APAKAH TAFAKUR ITU?
Apa kegiatannya? Dan apa produknya?
Metode untuk mempermudah mengamalkan Al-Qur'an selalu muncul sesuai dengan situasi dan perkembangan zaman. Metode yang digunakan boleh berbeda-beda selama tidak menyimpang dari tujuan Allah menurunkan Al-Qur'an sebagai pedoman hidup bagi seluruh manusia agar tidak tersesat selama-lamanya. Tafakur adalah suatu metode baru untuk lebih memudahkan mengamalkan Al-Qur'an. Dengan bertafakur kita dirangsang untuk menggali lautan hikmah yang terdapat di dalam Al-Qur'an.
Apa kegiatannya?
Kegiatannya yaitu menggunakan akal untuk menganalisa/mengobservasi serta hati untuk merasakan/menghayati. Dalam tafakuran ini potensi akal
benar-benar dioptimalkan, jadi kita tidak cukup hanya jadi pendengar saja, apalagi sambil terkantuk-kantuk. Juga potensi kalbu kita kerahkan supaya mudah meraih keyakinan ilahiyyah.
Apa produknya?
Produk yang diharapkan dari tafakur adalah lahirnya keyakinan-keyakinan ilahiyyah yang mampu memudahkan taat pada "aturan main".
Contoh-contoh tafakur
Mengapa alam raya bisa harmonis?
Hal ini bisa terjadi karena patuh pada ketentuan Tuhannya.
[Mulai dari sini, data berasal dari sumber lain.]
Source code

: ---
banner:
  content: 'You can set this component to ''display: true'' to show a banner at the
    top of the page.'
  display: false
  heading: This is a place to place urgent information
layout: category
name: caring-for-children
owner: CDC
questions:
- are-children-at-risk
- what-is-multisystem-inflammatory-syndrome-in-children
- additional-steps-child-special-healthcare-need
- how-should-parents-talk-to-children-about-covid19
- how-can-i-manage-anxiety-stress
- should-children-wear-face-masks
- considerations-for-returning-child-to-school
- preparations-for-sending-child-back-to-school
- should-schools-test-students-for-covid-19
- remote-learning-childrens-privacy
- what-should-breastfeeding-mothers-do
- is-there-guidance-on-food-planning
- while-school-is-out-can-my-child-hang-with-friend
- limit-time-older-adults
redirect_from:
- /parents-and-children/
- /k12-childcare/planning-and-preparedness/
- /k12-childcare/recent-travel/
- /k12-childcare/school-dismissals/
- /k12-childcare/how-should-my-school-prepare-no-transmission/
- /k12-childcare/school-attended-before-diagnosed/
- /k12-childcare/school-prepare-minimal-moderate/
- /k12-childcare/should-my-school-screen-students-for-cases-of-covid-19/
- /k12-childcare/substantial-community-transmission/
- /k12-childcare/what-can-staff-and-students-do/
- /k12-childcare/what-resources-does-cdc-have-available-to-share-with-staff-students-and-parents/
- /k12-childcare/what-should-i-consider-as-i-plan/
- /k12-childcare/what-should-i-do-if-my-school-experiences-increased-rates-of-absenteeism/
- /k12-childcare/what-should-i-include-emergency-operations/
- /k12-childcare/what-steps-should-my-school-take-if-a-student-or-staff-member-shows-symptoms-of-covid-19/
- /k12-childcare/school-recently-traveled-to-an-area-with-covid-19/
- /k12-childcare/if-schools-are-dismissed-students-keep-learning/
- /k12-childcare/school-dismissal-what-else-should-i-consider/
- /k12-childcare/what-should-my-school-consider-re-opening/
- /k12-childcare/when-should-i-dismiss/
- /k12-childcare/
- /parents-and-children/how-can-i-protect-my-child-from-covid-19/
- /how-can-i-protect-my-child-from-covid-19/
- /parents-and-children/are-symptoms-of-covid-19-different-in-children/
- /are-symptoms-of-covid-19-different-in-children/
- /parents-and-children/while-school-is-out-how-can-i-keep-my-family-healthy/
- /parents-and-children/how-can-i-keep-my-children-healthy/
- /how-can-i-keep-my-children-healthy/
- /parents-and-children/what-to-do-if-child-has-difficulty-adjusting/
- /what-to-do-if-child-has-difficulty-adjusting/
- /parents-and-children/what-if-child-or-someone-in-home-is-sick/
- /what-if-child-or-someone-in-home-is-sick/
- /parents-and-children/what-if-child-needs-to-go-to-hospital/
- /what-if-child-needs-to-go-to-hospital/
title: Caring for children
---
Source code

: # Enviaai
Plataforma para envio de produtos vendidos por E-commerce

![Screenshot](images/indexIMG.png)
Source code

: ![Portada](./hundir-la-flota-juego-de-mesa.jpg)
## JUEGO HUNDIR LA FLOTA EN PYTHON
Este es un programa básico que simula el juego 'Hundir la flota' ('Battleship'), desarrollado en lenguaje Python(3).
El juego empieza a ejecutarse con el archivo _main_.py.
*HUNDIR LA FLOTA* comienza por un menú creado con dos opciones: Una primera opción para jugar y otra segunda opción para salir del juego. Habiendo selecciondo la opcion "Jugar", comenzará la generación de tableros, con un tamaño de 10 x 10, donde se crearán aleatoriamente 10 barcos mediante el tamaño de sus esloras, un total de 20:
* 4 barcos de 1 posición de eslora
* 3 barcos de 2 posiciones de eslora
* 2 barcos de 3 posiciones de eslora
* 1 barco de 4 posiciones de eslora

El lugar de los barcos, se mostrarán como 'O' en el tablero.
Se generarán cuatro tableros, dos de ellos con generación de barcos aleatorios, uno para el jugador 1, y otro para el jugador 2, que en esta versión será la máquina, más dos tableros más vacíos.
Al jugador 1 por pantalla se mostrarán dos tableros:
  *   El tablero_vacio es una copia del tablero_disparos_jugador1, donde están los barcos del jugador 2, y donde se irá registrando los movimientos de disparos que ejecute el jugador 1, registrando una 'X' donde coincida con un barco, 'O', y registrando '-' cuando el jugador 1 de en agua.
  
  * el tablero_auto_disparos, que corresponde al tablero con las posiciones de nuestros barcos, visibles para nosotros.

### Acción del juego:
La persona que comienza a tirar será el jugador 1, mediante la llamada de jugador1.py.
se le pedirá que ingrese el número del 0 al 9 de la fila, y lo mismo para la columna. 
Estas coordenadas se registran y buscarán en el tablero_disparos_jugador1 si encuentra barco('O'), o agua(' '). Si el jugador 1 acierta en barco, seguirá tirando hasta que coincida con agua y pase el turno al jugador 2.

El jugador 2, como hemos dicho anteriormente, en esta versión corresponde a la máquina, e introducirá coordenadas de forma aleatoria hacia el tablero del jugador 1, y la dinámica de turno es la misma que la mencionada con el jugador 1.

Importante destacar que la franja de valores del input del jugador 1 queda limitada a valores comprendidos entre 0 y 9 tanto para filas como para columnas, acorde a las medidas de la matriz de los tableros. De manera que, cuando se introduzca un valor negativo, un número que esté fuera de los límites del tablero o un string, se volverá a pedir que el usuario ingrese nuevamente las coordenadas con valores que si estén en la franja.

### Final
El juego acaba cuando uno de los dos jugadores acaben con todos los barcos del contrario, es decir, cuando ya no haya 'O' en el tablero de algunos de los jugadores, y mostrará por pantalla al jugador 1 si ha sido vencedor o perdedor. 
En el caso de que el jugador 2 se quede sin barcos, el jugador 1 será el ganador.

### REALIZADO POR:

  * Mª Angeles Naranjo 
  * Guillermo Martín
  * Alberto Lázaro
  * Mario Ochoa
Apakah manusia bisa "harmonis" seperti alam raya, tentram, tidak ada rasa khawatir, was-was dan gelisah?
Pasti bisa!!
Soal kita belum bisa mendapat ketentraman, tidak ada rasa khawatir, was-was dan gelisah itu soal lain. Yang penting akui dulu bahwa itu adalah
kebenaran dan sesuatu yang tidak mustahil bisa dicapai oleh manusia.
Allah berfirman:
"Barangsiapa yang mengikuti petunjuk-Ku, niscaya tidak ada kekhawatiran, dan tidak pula bersedih hati"(QS 2 : 38)
Kunci untuk memperoleh ketentraman menurut ayat di atas adalah taat dalam mengikuti petunjuk Allah, pasti kita akan bahagia selama-lamanya.
Apa yang ditafakuri?
a. Bertafakur mengenai tanda-tanda kekuasaan Allah, akan melahirkan rasa rendah hati dan takzim atas kebesaran Allah.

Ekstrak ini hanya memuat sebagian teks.